=== Records supplied ===
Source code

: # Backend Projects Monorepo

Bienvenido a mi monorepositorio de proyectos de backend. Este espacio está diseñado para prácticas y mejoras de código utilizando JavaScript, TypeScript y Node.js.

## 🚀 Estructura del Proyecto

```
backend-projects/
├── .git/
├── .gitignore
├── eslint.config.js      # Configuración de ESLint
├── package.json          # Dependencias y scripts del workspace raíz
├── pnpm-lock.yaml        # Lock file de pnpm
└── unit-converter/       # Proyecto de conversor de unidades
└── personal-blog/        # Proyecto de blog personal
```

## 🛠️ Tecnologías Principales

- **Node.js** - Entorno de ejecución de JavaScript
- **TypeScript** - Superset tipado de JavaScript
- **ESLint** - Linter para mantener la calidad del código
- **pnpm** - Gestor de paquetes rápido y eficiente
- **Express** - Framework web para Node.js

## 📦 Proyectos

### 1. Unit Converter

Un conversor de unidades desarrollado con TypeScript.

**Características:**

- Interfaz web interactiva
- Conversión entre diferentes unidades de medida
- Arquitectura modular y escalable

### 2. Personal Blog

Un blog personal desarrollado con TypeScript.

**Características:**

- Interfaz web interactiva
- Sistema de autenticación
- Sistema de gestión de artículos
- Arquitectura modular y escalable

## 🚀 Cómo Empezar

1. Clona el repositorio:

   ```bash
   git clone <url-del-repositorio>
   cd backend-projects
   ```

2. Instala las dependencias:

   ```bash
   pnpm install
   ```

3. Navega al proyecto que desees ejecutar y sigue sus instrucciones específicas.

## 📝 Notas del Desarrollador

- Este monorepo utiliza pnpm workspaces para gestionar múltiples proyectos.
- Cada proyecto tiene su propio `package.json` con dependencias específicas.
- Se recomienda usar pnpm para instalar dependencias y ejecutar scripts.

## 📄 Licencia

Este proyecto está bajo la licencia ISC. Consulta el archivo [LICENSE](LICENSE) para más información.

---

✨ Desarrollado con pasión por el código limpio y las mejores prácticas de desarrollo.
===
Try it: Using the records above, state how many lines contain "scripts"; a single number is the whole answer.

Written solution: 2